▶ TASK DIRECTIONS
Each record beneath this line is to be copied exactly.

▶ EXTRACTED RECORDS
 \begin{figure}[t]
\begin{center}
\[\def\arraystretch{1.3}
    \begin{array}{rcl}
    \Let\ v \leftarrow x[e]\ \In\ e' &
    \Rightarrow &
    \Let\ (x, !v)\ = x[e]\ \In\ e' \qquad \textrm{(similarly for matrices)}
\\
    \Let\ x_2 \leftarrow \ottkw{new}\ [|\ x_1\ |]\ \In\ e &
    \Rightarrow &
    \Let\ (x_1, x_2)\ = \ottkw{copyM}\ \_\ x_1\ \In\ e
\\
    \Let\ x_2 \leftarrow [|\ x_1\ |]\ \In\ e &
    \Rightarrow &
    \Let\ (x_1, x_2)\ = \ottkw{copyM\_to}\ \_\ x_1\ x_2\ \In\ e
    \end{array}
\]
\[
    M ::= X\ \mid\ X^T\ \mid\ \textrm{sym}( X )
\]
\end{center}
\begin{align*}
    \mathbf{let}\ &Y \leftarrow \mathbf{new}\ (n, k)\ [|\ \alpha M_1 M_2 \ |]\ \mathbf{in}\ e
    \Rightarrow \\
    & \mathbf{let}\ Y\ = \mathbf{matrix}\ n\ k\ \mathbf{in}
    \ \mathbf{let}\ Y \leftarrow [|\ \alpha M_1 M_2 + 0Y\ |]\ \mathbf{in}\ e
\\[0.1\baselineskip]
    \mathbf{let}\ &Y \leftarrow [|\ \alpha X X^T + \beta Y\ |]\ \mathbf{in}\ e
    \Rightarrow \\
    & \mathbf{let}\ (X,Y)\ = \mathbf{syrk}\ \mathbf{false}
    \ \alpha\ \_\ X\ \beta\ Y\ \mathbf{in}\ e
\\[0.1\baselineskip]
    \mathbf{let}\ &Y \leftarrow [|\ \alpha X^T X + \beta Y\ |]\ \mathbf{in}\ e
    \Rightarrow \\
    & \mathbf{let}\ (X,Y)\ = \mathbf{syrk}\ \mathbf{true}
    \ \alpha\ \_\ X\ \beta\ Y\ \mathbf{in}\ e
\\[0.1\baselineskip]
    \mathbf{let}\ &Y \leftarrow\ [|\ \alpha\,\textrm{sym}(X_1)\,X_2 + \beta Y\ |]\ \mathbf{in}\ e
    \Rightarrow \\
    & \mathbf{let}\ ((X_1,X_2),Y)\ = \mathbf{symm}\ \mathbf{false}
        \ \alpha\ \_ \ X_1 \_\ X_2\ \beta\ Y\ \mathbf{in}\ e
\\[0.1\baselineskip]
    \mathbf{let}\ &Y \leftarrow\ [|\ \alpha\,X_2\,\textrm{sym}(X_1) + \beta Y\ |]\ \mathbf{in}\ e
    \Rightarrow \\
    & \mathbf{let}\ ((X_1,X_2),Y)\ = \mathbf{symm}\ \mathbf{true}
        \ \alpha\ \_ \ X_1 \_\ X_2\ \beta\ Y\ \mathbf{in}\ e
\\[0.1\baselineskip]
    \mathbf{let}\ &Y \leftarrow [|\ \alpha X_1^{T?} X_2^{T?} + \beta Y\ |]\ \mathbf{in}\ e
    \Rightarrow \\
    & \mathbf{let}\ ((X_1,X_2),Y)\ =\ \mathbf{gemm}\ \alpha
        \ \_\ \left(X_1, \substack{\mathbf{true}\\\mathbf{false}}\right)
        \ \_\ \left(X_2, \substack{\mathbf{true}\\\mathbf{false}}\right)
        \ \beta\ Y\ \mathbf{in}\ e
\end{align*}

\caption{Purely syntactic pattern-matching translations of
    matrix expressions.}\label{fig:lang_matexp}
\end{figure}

▶ RESPONSE TO THE TASK
 \begin{figure}[t]
\begin{center}
\[\def\arraystretch{1.3}
    \begin{array}{rcl}
    \Let\ v \leftarrow x[e]\ \In\ e' &
    \Rightarrow &
    \Let\ (x, !v)\ = x[e]\ \In\ e' \qquad \textrm{(similarly for matrices)}
\\
    \Let\ x_2 \leftarrow \ottkw{new}\ [|\ x_1\ |]\ \In\ e &
    \Rightarrow &
    \Let\ (x_1, x_2)\ = \ottkw{copyM}\ \_\ x_1\ \In\ e
\\
    \Let\ x_2 \leftarrow [|\ x_1\ |]\ \In\ e &
    \Rightarrow &
    \Let\ (x_1, x_2)\ = \ottkw{copyM\_to}\ \_\ x_1\ x_2\ \In\ e
    \end{array}
\]
\[
    M ::= X\ \mid\ X^T\ \mid\ \textrm{sym}( X )
\]
\end{center}
\begin{align*}
    \mathbf{let}\ &Y \leftarrow \mathbf{new}\ (n, k)\ [|\ \alpha M_1 M_2 \ |]\ \mathbf{in}\ e
    \Rightarrow \\
    & \mathbf{let}\ Y\ = \mathbf{matrix}\ n\ k\ \mathbf{in}
    \ \mathbf{let}\ Y \leftarrow [|\ \alpha M_1 M_2 + 0Y\ |]\ \mathbf{in}\ e
\\[0.1\baselineskip]
    \mathbf{let}\ &Y \leftarrow [|\ \alpha X X^T + \beta Y\ |]\ \mathbf{in}\ e
    \Rightarrow \\
    & \mathbf{let}\ (X,Y)\ = \mathbf{syrk}\ \mathbf{false}
    \ \alpha\ \_\ X\ \beta\ Y\ \mathbf{in}\ e
\\[0.1\baselineskip]
    \mathbf{let}\ &Y \leftarrow [|\ \alpha X^T X + \beta Y\ |]\ \mathbf{in}\ e
    \Rightarrow \\
    & \mathbf{let}\ (X,Y)\ = \mathbf{syrk}\ \mathbf{true}
    \ \alpha\ \_\ X\ \beta\ Y\ \mathbf{in}\ e
\\[0.1\baselineskip]
    \mathbf{let}\ &Y \leftarrow\ [|\ \alpha\,\textrm{sym}(X_1)\,X_2 + \beta Y\ |]\ \mathbf{in}\ e
    \Rightarrow \\
    & \mathbf{let}\ ((X_1,X_2),Y)\ = \mathbf{symm}\ \mathbf{false}
        \ \alpha\ \_ \ X_1 \_\ X_2\ \beta\ Y\ \mathbf{in}\ e
\\[0.1\baselineskip]
    \mathbf{let}\ &Y \leftarrow\ [|\ \alpha\,X_2\,\textrm{sym}(X_1) + \beta Y\ |]\ \mathbf{in}\ e
    \Rightarrow \\
    & \mathbf{let}\ ((X_1,X_2),Y)\ = \mathbf{symm}\ \mathbf{true}
        \ \alpha\ \_ \ X_1 \_\ X_2\ \beta\ Y\ \mathbf{in}\ e
\\[0.1\baselineskip]
    \mathbf{let}\ &Y \leftarrow [|\ \alpha X_1^{T?} X_2^{T?} + \beta Y\ |]\ \mathbf{in}\ e
    \Rightarrow \\
    & \mathbf{let}\ ((X_1,X_2),Y)\ =\ \mathbf{gemm}\ \alpha
        \ \_\ \left(X_1, \substack{\mathbf{true}\\\mathbf{false}}\right)
        \ \_\ \left(X_2, \substack{\mathbf{true}\\\mathbf{false}}\right)
        \ \beta\ Y\ \mathbf{in}\ e
\end{align*}

\caption{Purely syntactic pattern-matching translations of
    matrix expressions.}\label{fig:lang_matexp}
\end{figure}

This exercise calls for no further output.